How does user enumeration leakage happen?
The login page and the ‘Forgot Password’ feature of a website are two of the most common places where user enumeration occurs.
Based on the legitimacy of submitted credentials, a malicious actor looks for variations in the server’s response. This type of behavior is frequently seen on the Login form. The server responds that user ‘rapid7’’ does not exist when the user inputs an improper username and password. A malicious actor would recognize that the issue isn’t with the password, but rather with the fact that this username doesn’t exist in the system, as illustrated below:
If a user provides a valid username but an invalid password, and the server responds with a different answer indicating that the password is incorrect, the malicious actor can deduce that the username is valid, as seen below:
This type of attack can also be used in the application’s Forgot Password page. When a user forgets their password, they usually type their username in the area, and the system sends them an email with instructions on how to reset it. In addition, a vulnerable system will show that the username does not exist, as shown below:
Dangers of enumeration attacks
Although username enumeration is not always a high-risk problem, it does give an attacker useful information that can be used in subsequent attacks. Here are some ways they do it -
- Brute forcing passwords: An attacker can quickly target users for popular passwords if they have a list of legitimate usernames. For instance, they can pull their year of birth from the username and use it for deducing passwords. Many of us still use our year of birth as an important component of our passwords.
- Credential stuffing: An attacker can use the usernames to look for passwords in already hacked databases. Your users’ usernames are likely to be the same on other platforms, and they may have used the same passwords.
- Social engineering: An attacker can certainly determine the names of those users after learning their usernames and utilize social engineering tactics to contact them directly.

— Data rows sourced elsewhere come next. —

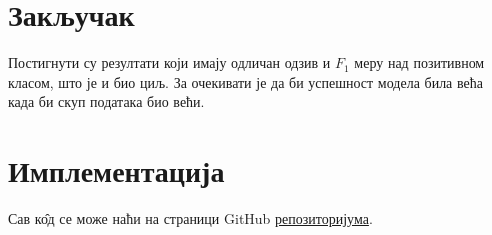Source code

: \documentclass[12pt, a4paper]{article}
\begin{document}
\section{Закључак}
	Постигнути су резултати који имају одличан одзив и $F_1$ меру над позитивном класом, што је и био циљ. За очекивати је да би успешност модела била већа када би скуп података био већи.

\section{Имплементација}
	Сав к\^{о}д се може наћи на страници GitHub \hyperref{http://www.github.com/4eyes4u/HRAnalytics}{category}{name}{репозиторијума}.
\end{document}
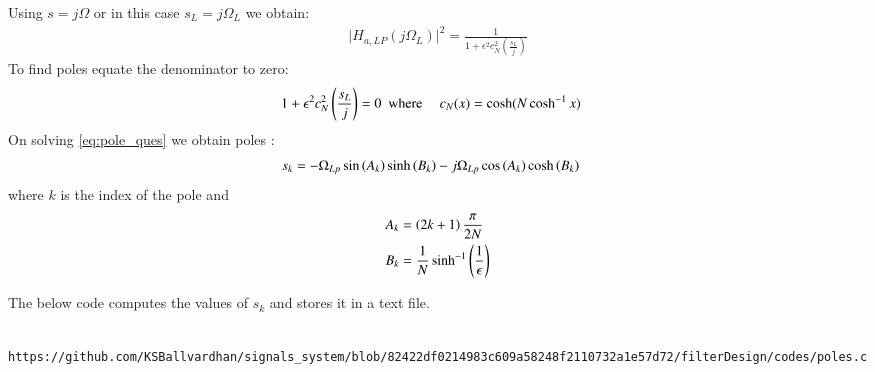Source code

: \documentclass{article}
\begin{document}
\begin{enumerate}
		Using $s=j\Omega$ or in this case $s_{L}=j\Omega_{L}$ we obtain:
		\begin{align}
			\vert H_{a,LP}(j\Omega_L)\vert^2 = \frac{1}{1 + \epsilon^2c_N^2(\frac{s_L}{j})}
		\end{align}
		To find poles equate the denominator to zero:
		\begin{align}
			{1 + \epsilon^2c_N^2\ensuremath{\left(\frac{s_L}{j}\right)}} &=0\hspace{5pt }
			\text{where } \hspace{10pt}  c_N(x)= \cosh(N \cosh^{-1}x) \label{eq:pole_ques}
		\end{align}
		On solving \eqref{eq:pole_ques} we obtain poles :
		\begin{align}
			s_{k} &= -\Omega_{Lp} \sin\left(A_k\right)\sinh\left(B_k\right) - j\Omega_{Lp}\cos\left(A_k\right)\cosh\left(B_k\right)
		\end{align}
		where $k$ is the index of the pole and \\
		\begin{align}
			A_k &= \left(2k+1\right)\frac{\pi}{2N}\\
			B_k &= \frac{1}{N} \sinh^{-1}\left(\frac{1}{\epsilon}\right)
		\end{align}
		
		The below code computes the values of $s_k$ and stores it in a text file. 
		\begin{lstlisting}
			https://github.com/KSBallvardhan/signals_system/blob/82422df0214983c609a58248f2110732a1e57d72/filterDesign/codes/poles.c
		\end{lstlisting}
		

\end{enumerate}
\end{document}
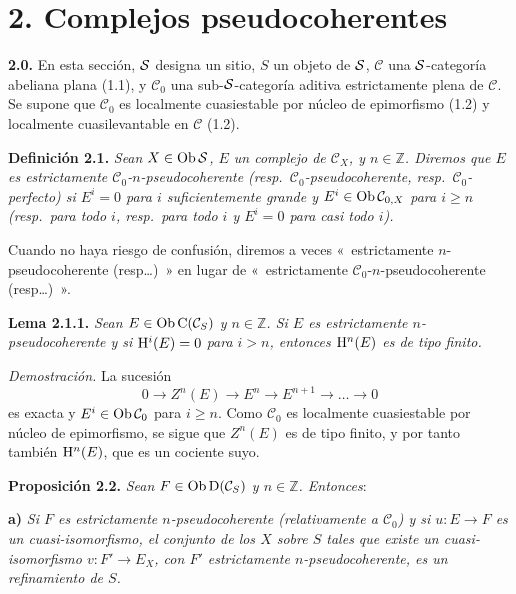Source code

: 
\section*{2. Complejos pseudocoherentes}

\textbf{2.0.} En esta sección, \(\sisi{S}{\mathcal S}\) designa un sitio, \(S\) un objeto de \(\sisi{S}{\mathcal S}\), \(\mathcal C\) una \(\sisi{S}{\mathcal S}\)-categoría abeliana plana (1.1), y \(\mathcal C_0\) una sub-\(\sisi{S}{\mathcal S}\)-categoría aditiva estrictamente plena de \(\mathcal C\). Se supone que \(\mathcal C_0\) es localmente cuasiestable por núcleo de epimorfismo (1.2) y localmente cuasilevantable en \(\mathcal C\) (1.2).

\textbf{Definición 2.1.} \emph{Sean \(X\in\Ob \sisi{S}{\mathcal S}\), \(E\) un complejo de \(\mathcal C_X\), y \(n\in\mathbb Z\). Diremos que \(E\) es estrictamente \(\mathcal C_0\)-\(n\)-pseudocoherente (resp.\ \(\mathcal C_0\)-pseudocoherente, resp.\ \(\mathcal C_0\)-perfecto) si \(E^i=0\) para \(i\) suficientemente grande y \(E^i\in\Ob\sisi{\mathcal C_{0,S}}{\mathcal C_{0,X}}\) para \(i\geq n\) (resp.\ para todo \(i\), resp.\ para todo \(i\) y \(E^i=0\) para casi todo \(i\)).}

Cuando no haya riesgo de confusión, diremos a veces «~estrictamente \(n\)-pseudocoherente (resp\dots)~» en lugar de «~estrictamente \(\mathcal C_0\)-\(n\)-pseudocoherente (resp\dots)~».

\textbf{Lema 2.1.1.} \emph{Sean \(E\in\Ob\Cpx(\mathcal C_S)\) y \(n\in\mathbb Z\). Si \(E\) es estrictamente \(n\)-pseudocoherente y si \(\Ho^i(E)=0\) para \(i>n\), entonces \(\Ho^n(E)\) es de tipo finito.}

\emph{Demostración.} La sucesión
\[
  0\longrightarrow Z^n(E)\longrightarrow E^n\longrightarrow E^{n+1}\longrightarrow\ldots\longrightarrow 0
\]
es exacta y \(E^i\in\Ob\mathcal C_0\) para \(i\geq n\). Como \(\mathcal C_0\) es localmente cuasiestable por núcleo de epimorfismo, se sigue que \(Z^n(E)\) es de tipo finito, y por tanto también \(\Ho^n(E)\), que es un cociente suyo.

\textbf{Proposición 2.2.} \emph{Sean \(F\in\Ob\Dpx(\mathcal C_S)\) y \(n\in\mathbb Z\). Entonces}:

\textbf{a)} \emph{Si \(F\) es estrictamente \(n\)-pseudocoherente (relativamente a \(\mathcal C_0\)) y si \(u:E\to F\) es un cuasi-isomorfismo, el conjunto de los \(X\) sobre \(S\) tales que existe un cuasi-isomorfismo \(v:F'\longrightarrow E_X\), con \(F'\) estrictamente \(n\)-pseudocoherente, es un refinamiento de \(S\).}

How to prevent enumeration attacks?
Following are the ways to prevent enumeration attacks:
A good solution would be for the server to respond with a general notice that doesn’t specify which field is wrong. The malicious actor cannot determine whether the username or password is genuine. An example of a generic error answer is shown in the diagram below:
Another option is to send an educational email to the address on the database without mentioning whether the entered username is right or not An example message could be -
Lastly, you can use rate limiting, which is nothing but restricting the maximum number of calls you can make in an interval. Rate restriction should only be used when all other options have been shown to be ineffective. This is because rate constraints can be circumvented by employing a huge network of IP addresses that are generally and easily available to even the least experienced of attackers. “Low and slow” assaults, in which requests are issued over a long period of time, can also be used to get around them.
Applications owners must strike a fine balance between usability and security. For the vast majority of cases, the best solution is to resolve the problem from its root. Non-sensitive applications may choose to tolerate the risks, but developers should always consider the safety of users and protect their credentials so that malicious attacks are not possible in future.